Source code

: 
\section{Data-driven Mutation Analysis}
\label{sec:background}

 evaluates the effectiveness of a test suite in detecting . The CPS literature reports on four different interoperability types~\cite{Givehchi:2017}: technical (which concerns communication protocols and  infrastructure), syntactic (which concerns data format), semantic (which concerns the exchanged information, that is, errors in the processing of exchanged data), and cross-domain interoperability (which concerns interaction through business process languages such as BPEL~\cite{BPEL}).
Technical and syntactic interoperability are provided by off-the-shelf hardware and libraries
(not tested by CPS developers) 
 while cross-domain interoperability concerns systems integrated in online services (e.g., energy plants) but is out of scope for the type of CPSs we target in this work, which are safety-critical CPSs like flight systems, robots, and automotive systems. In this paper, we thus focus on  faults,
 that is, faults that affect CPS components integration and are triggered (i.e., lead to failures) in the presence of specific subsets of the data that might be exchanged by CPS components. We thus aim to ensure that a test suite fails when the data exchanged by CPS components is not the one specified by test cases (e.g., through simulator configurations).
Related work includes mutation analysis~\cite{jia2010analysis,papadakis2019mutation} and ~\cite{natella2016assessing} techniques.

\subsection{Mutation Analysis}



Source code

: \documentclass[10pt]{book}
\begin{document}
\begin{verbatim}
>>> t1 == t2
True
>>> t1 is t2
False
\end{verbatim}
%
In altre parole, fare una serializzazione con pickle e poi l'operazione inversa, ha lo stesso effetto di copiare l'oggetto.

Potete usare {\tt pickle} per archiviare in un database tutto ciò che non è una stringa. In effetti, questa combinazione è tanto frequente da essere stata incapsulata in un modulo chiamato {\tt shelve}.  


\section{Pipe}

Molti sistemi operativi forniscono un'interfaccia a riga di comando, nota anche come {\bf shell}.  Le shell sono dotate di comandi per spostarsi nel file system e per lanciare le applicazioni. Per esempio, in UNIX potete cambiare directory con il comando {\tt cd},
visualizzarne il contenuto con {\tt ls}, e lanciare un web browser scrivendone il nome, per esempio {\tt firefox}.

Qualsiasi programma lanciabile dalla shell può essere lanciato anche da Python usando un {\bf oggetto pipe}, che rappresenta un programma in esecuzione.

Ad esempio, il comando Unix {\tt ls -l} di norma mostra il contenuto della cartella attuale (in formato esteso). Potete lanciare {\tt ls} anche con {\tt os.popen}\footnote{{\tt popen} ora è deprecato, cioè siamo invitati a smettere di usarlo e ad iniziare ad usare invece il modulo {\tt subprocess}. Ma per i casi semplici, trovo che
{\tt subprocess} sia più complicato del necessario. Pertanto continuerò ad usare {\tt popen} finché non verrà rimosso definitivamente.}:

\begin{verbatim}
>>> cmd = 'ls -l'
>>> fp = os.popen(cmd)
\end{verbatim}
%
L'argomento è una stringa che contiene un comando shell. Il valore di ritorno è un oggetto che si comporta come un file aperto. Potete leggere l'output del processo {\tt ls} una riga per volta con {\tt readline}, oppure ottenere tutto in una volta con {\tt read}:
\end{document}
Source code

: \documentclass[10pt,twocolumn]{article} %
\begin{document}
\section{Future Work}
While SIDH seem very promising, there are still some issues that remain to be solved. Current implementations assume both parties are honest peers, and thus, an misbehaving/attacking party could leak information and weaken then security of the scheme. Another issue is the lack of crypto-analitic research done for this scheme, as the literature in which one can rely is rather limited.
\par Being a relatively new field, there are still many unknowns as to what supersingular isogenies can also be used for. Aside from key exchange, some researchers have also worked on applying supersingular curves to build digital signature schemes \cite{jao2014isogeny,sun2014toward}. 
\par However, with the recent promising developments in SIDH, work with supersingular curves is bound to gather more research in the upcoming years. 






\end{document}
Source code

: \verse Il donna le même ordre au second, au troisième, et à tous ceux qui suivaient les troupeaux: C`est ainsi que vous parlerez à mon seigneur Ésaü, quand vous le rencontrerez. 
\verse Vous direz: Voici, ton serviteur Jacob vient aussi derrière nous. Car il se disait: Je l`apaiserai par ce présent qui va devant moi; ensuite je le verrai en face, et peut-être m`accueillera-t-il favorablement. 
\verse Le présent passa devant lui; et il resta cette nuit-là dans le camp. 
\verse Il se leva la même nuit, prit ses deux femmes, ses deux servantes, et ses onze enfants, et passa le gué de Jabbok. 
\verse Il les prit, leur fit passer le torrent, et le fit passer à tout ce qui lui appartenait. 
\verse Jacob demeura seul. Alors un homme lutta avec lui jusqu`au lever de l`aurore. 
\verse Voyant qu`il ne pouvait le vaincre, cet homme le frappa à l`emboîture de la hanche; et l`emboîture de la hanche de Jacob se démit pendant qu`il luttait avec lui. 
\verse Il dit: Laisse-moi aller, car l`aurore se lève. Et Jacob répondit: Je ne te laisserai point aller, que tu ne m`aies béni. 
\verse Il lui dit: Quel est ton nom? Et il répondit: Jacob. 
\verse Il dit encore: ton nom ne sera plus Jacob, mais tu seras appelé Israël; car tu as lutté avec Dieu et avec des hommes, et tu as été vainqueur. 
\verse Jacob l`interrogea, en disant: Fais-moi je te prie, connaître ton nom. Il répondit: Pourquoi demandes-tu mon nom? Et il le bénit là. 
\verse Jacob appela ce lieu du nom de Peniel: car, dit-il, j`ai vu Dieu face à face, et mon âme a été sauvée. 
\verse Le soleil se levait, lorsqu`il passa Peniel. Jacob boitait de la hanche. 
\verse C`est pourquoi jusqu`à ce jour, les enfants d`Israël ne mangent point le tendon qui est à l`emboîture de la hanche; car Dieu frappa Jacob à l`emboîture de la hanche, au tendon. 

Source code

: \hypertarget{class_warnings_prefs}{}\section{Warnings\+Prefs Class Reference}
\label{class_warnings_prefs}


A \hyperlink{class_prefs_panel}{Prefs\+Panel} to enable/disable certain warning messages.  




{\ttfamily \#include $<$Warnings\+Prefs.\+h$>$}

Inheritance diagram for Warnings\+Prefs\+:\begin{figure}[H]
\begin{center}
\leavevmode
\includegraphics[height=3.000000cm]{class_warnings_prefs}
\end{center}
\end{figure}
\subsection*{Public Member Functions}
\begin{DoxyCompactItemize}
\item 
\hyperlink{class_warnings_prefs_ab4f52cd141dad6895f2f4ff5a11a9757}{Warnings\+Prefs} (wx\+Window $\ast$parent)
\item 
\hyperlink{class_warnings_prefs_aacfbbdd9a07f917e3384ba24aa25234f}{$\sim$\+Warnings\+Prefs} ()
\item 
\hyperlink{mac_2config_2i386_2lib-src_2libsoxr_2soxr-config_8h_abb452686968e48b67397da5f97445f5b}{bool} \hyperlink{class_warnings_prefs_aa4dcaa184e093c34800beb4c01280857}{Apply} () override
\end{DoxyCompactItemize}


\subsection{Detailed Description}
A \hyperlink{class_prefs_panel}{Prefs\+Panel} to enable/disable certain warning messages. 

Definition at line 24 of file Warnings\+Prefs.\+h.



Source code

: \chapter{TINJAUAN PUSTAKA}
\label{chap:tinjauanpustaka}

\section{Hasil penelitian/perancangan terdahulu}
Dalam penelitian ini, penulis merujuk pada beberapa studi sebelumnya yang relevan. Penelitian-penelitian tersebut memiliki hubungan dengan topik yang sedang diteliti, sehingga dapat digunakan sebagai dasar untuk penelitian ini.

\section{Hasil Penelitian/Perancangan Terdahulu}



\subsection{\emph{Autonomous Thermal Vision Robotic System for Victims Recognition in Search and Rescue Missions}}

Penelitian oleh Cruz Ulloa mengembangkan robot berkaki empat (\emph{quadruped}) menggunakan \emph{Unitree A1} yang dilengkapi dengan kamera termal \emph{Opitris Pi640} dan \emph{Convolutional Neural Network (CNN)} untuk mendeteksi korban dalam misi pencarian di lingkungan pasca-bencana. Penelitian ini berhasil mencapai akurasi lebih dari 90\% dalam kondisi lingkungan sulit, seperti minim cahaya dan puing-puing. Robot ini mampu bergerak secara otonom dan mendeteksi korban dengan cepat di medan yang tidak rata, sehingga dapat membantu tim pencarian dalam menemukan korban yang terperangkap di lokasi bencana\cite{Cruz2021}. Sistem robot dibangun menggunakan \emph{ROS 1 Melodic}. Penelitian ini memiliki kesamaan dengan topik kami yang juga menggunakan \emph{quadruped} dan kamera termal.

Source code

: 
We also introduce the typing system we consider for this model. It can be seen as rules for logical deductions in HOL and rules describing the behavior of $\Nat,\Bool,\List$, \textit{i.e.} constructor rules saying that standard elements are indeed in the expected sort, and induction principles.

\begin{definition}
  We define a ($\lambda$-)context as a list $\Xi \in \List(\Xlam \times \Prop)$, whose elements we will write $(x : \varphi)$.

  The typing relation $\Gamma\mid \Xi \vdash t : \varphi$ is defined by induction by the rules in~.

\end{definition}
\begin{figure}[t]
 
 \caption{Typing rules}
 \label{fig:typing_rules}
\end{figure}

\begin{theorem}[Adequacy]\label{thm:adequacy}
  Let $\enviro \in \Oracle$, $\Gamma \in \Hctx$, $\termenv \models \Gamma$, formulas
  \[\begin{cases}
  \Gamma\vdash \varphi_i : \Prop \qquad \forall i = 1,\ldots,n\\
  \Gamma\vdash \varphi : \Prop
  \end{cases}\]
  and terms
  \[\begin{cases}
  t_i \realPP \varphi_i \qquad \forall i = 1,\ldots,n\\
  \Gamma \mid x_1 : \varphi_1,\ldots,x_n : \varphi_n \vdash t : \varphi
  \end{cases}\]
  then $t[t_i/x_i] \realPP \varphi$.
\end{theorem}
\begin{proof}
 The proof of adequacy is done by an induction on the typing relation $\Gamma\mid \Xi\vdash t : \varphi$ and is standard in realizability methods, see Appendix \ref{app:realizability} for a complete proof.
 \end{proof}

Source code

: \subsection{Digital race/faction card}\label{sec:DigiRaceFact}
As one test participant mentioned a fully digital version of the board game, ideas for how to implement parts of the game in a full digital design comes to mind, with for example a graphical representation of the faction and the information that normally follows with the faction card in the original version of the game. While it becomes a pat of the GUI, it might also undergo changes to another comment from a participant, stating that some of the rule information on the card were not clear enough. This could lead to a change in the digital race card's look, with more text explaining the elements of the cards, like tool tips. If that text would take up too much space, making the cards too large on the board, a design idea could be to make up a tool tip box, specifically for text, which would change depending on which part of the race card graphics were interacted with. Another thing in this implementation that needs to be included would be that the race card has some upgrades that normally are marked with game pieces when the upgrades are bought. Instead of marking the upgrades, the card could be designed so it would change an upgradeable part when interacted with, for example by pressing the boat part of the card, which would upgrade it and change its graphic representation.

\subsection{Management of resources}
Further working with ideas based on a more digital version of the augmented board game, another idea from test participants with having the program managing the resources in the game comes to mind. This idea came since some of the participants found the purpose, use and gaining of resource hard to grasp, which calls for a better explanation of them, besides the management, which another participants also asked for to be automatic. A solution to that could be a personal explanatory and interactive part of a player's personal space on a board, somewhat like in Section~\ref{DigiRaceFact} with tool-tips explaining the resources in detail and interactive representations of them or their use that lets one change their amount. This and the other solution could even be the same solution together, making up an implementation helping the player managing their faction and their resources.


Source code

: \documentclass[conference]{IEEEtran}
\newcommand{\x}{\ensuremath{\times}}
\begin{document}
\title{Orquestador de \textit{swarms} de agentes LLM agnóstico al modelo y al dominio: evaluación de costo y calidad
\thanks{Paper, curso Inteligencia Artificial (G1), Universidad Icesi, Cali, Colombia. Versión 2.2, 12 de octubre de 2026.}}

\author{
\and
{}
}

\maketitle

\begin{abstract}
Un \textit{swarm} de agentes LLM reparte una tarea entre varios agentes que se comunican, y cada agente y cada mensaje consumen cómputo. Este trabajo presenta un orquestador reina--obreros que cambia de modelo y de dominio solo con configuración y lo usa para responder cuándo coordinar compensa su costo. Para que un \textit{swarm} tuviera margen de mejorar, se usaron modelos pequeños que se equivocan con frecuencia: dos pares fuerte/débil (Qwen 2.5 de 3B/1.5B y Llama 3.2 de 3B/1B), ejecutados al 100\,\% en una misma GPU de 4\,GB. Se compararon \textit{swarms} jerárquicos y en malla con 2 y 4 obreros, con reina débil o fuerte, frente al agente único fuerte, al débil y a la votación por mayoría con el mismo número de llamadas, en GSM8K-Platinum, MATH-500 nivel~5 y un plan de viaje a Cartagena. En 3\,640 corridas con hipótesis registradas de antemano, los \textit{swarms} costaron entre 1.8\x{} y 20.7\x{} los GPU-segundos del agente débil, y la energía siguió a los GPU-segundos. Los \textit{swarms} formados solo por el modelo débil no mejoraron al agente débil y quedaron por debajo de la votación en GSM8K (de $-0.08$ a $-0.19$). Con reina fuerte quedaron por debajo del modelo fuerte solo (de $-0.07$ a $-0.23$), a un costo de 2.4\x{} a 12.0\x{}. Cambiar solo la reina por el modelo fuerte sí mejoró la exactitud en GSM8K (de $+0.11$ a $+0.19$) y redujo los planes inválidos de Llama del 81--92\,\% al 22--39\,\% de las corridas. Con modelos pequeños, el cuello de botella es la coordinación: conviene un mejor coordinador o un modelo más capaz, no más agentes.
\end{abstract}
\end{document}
—————
Your assignment: Find the word "popen" in the records. Copy every line it appears in.

Answer to this task:
Ad esempio, il comando Unix {\tt ls -l} di norma mostra il contenuto della cartella attuale (in formato esteso). Potete lanciare {\tt ls} anche con {\tt os.popen}\footnote{{\tt popen} ora è deprecato, cioè siamo invitati a smettere di usarlo e ad iniziare ad usare invece il modulo {\tt subprocess}. Ma per i casi semplici, trovo che
{\tt subprocess} sia più complicato del necessario. Pertanto continuerò ad usare {\tt popen} finché non verrà rimosso definitivamente.}:
>>> fp = os.popen(cmd)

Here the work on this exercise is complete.